Procedures were implemented on R statistical free license software. In order to prove the value of the methodology the training data set given by [4] was split in two parts for all leagues. First part contains the results from 2000 to 2015. Second part contains data from 2016–2017 and was used as the matches to predict.

The metric used in the challenge is the ranked probability score (RPS). The RSP helps to determine the error between the actual observed outcome of a match and the prediction. Description of the metric can be found at [4].

Two types of outcomes were tested. In a first outcome, the variables xW, xD and xL were defined as binary numbers. In this outcome, the strategy was to check how accurate was the method in order to predict an exact result. The second approach was to preserve the nature of the computation. Then, the outcome variables xW, xD and xL are in the rank of [0, 1], where the sum is equal to 1.

Additionally, a real prediction was performed based on a call challenge of soccer. Detail of the call can be found at [4].

7 Results

Figure 1 shows the result obtained using both approaches using the training data set. As observed, the RSP improves when nature of the variables are continuous rather than binary. Additionally, the bars indicate the proportion of the training predictions made by history matches and for rank procedure. For the training data set, the RSP has not significant changes related to the prediction method.

Fig. 1.
figure 1

Prediction results for each league

As mentioned above, the methodology proposed was tested under the requirements of a call for a challenge soccer. Details results for the challenge soccer can be found at [19]. The results of the prediction for the call of the challenge soccer are shown in Fig. 2. The figure shows the proportion of the prediction defined by history match and for ranking procedure. Additionally, shows the average RSP obtained for each type of prediction.

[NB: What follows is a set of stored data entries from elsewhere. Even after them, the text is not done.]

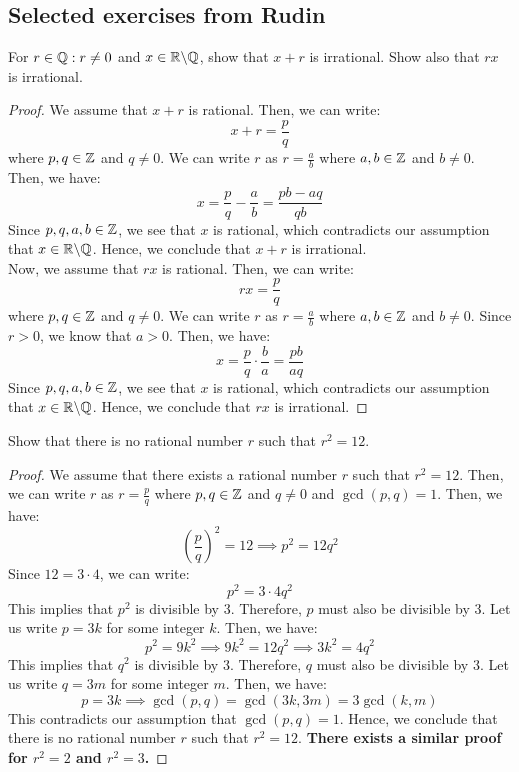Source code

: \documentclass[openany]{book}
\begin{document}
\subsection{Selected exercises from Rudin}
\begin{exercise}
    For $r \in \Q: r\neq0$ and $x \in \R\backslash \Q$, show that $x + r$ is irrational. Show also that $rx$ is irrational.
\end{exercise}
\begin{proof}
We assume that $x + r$ is rational. Then, we can write:
$$x + r = \frac{p}{q}$$
where $p, q \in \Z$ and $q \neq 0$. We can write $r$ as $r = \frac{a}{b}$ where $a, b \in \Z$ and $b \neq 0$. Then, we have:
$$x = \frac{p}{q} - \frac{a}{b} = \frac{pb - aq}{qb}$$
Since $p, q, a, b \in \Z$, we see that $x$ is rational, which contradicts our assumption that $x \in \R \backslash \Q$. Hence, we conclude that $x + r$ is irrational. \\
Now, we assume that $rx$ is rational. Then, we can write:
$$rx = \frac{p}{q}$$
where $p, q \in \Z$ and $q \neq 0$. We can write $r$ as $r = \frac{a}{b}$ where $a, b \in \Z$ and $b \neq 0$. Since $r>0$, we know that $a>0$. Then, we have:
$$x = \frac{p}{q} \cdot \frac{b}{a} = \frac{pb}{aq}$$
Since $p, q, a, b \in \Z$, we see that $x$ is rational, which contradicts our assumption that $x \in \R \backslash \Q$. Hence, we conclude that $rx$ is irrational.
\end{proof}
\begin{exercise}
    Show that there is no rational number $r$ such that $r^2 = 12$.
\end{exercise}
\begin{proof}
We assume that there exists a rational number $r$ such that $r^2 = 12$. Then, we can write $r$ as $r = \frac{p}{q}$ where $p, q \in \Z$ and $q \neq 0$ and $\gcd(p, q) = 1$. Then, we have:
$$\left(\frac{p}{q}\right)^2 = 12 \implies p^2 = 12q^2$$
Since $12 = 3 \cdot 4$, we can write:
$$p^2 = 3 \cdot 4q^2$$
This implies that $p^2$ is divisible by $3$. Therefore, $p$ must also be divisible by $3$. Let us write $p = 3k$ for some integer $k$. Then, we have:
$$p^2 = 9k^2 \implies 9k^2 = 12q^2 \implies 3k^2 = 4q^2$$
This implies that $q^2$ is divisible by $3$. Therefore, $q$ must also be divisible by $3$. Let us write $q = 3m$ for some integer $m$. Then, we have:
$$p = 3k \implies \gcd(p, q) = \gcd(3k, 3m) = 3\gcd(k, m)$$
This contradicts our assumption that $\gcd(p, q) = 1$. Hence, we conclude that there is no rational number $r$ such that $r^2 = 12$.
\textbf{There exists a similar proof for $r^2 = 2$ and $r^2 = 3$.}
\end{proof}
\end{document}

As shown, for leagues where greater proportion of prediction were made by history matches, the average RSP is around 33%, for one league it reaches a desirable 0%. On the other hand, predictions made mainly with rank procedure, the RSP average is over 40%, with one case of 0%.

Fig. 2.
figure 2

Results of RSP according to prediction method

8 Conclusions

Main motivation of this work was the chance to participate in the call for the soccer challenge as a way to test a basic Bayesian model along with other techniques to predict the outcome of matches in soccer. Despite the lack of knowledge about soccer in general, we were able to first understand the challenge and then developed a prediction model that is easy to implement. From literature reviewed we learned that each league is driven by different motivations that influence the result of a match game. Then, information based only in the result of matches may no accurate allows to recognize useful patterns for prediction. Most of the time inverted in the process of defining the better way of ranking as well as programming the procedures, trying to make them as efficient as possible.

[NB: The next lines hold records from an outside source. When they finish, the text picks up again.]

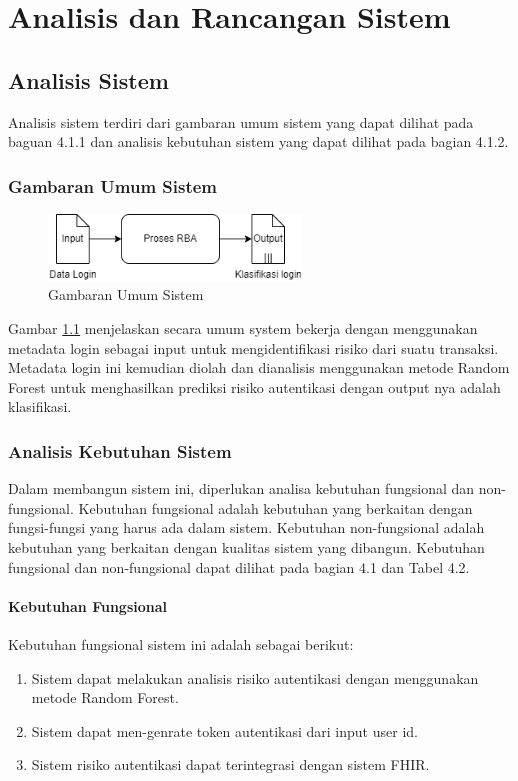 \chapter{Analisis dan Rancangan Sistem}

\section{Analisis Sistem}

Analisis sistem terdiri dari gambaran umum sistem yang dapat dilihat pada baguan 4.1.1 dan analisis kebutuhan sistem yang dapat dilihat pada bagian 4.1.2.

\subsection{Gambaran Umum Sistem}
\begin{figure}[H]
    \centering
    \includegraphics[width=0.6\textwidth]{contents/chapter-4/gambaran-umum.png}
    \caption{Gambaran Umum Sistem}
    \label{fig:gambaran-umum}
\end{figure}
Gambar \ref{fig:gambaran-umum} menjelaskan secara umum system bekerja dengan menggunakan metadata login sebagai input untuk mengidentifikasi risiko dari suatu transaksi. Metadata login ini kemudian diolah dan dianalisis menggunakan metode Random Forest untuk menghasilkan prediksi risiko autentikasi dengan output nya adalah klasifikasi.

\subsection{Analisis Kebutuhan Sistem}
Dalam membangun sistem ini, diperlukan analisa kebutuhan fungsional dan non-fungsional. Kebutuhan fungsional adalah kebutuhan yang berkaitan dengan fungsi-fungsi yang harus ada dalam sistem. Kebutuhan non-fungsional adalah kebutuhan yang berkaitan dengan kualitas sistem yang dibangun. Kebutuhan fungsional dan non-fungsional dapat dilihat pada bagian 4.1 dan Tabel 4.2.

\subsubsection{Kebutuhan Fungsional}
Kebutuhan fungsional sistem ini adalah sebagai berikut:
\begin{enumerate}
    \item Sistem dapat melakukan analisis risiko autentikasi dengan menggunakan metode Random Forest.
    \item Sistem dapat men-genrate token autentikasi dari input user id.
    \item Sistem risiko autentikasi dapat terintegrasi dengan sistem FHIR.
\end{enumerate}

The methodology proposed is simply an instance of a more general framework, applied to soccer. It would be interesting to try other sports. In this section, we consider the possibilities for extension. Even though the framework can in principle be adapted to a wide range of sports domains, it cannot be used in domains which have insufficient data. Another approach to explore in the future is a Knowledge-based system. This usually require knowledge of relatively good quality while most machine learning systems need a huge amount of data to get good predictions. It is important to understand that each soccer league behaves according to particular environment. Therefore, a better prediction model should include particular features of the match game, such as the importance of the game. Availability of more features that can help in solving the issue of predicting draw class would improve the accuracy.

Future work in this area includes the development of a model that attempt to predict the score of the match, along with more advance techniques and the use of different metrics for evaluating the quality of the result.